FAA Approves East Hampton Town's Airport Layout Plan

Sep 13, 2011 6:24 PM

The Federal Aviation Administration accepted East Hampton Town’s Airport Layout Plan last week, a development that comes after years of gridlock that has spurred officials to renew plans for a seasonal control tower and increased regulation of airspace around East Hampton Airport.

The FAA sent a letter of approval to Supervisor Bill Wilkinson last Tuesday, prompting him and Councilman Dominick Stanzione, the Town Board’s liaison to the airport, to say they would seek further approval for the tower and the designation of up to 10 miles of federally-controlled airspace around the airport in Wainscott.

Mr. Wilkinson and Mr. Stanzione said the tower and airspace would result in stricter regulation of incoming and outgoing aircraft and better mitigation of noise, which has long plagued residents with homes near the airport and under flight paths.

“This fulfills a campaign promise—to get our airport into a more safe and secure position within professional aviation and just as important, to be a better neighbor,” Mr. Wilkinson said in a press release last week. “Now we can move on a seasonal control tower.”

The approval of the layout plan also allows the town to seek federal grants for capital improvements to the airport—a prospect that is anathema to a group of residents who claim that allowing FAA grant restrictions to expire would mean greater local control of flights.

This week, Mr. Stanzione said he would seek a federal grant to fund repairs of a fence at the airport, which he said is broken and allows deer to enter the property.

The Airport Layout Plan is a blueprint of existing infrastructure and potential additions to the airport. For much of its history, it has been tied to another document, the Airport Master Plan, which outlines potential improvements to the airport. The current Town Board approved both documents 
last year.

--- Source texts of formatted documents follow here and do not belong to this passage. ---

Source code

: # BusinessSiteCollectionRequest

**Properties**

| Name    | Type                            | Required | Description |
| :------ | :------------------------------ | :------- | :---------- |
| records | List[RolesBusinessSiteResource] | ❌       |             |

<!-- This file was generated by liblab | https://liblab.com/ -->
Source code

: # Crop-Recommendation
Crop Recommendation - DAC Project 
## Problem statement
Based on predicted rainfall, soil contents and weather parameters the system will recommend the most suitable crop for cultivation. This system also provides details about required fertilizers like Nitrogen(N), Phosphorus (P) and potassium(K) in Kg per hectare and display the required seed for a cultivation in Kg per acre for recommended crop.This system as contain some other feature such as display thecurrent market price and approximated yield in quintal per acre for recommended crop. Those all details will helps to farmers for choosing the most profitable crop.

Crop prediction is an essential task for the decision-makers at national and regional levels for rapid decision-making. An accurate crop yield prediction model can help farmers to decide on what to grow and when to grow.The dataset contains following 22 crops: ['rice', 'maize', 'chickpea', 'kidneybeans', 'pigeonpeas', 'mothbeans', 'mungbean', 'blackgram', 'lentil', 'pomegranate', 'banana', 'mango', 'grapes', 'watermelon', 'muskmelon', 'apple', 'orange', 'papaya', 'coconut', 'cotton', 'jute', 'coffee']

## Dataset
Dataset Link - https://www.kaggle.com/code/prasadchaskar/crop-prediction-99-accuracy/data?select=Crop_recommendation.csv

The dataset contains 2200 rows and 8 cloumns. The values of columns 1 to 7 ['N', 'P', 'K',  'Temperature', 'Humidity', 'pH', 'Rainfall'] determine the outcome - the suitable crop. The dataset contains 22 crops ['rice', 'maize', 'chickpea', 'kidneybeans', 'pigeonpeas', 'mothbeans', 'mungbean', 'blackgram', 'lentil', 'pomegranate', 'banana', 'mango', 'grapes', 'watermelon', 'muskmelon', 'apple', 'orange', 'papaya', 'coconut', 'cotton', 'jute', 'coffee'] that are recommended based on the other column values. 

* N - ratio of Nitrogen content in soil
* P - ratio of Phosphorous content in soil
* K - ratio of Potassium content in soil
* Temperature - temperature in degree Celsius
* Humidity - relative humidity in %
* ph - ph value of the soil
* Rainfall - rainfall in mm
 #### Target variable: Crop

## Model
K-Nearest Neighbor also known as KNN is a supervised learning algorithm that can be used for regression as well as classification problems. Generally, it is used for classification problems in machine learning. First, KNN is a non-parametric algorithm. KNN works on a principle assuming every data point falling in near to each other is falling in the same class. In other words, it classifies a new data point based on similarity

In February, at Mr. 
Stanzione’s request, the Town Board untethered the layout plan from the master plan, and submitted them separately to the FAA.

The FAA has not yet issued a ruling on the master plan, which is the subject of a pending lawsuit. Six residents who live near the airport sued the town last year, claiming an environmental analysis of the master plan did not adequately address the topic of noise.

The last Airport Layout Plan was approved in 1989, officials said, and efforts to update it since then have been mired in debates about the facility’s future. The layout plan, which expired in 2009, was stalled largely due to controversy surrounding the master plan, Mr. Stanzione said, until he moved to separate the two documents. “Here we are in this complex of circular logic that no one wanted to deal with until I did,” he said.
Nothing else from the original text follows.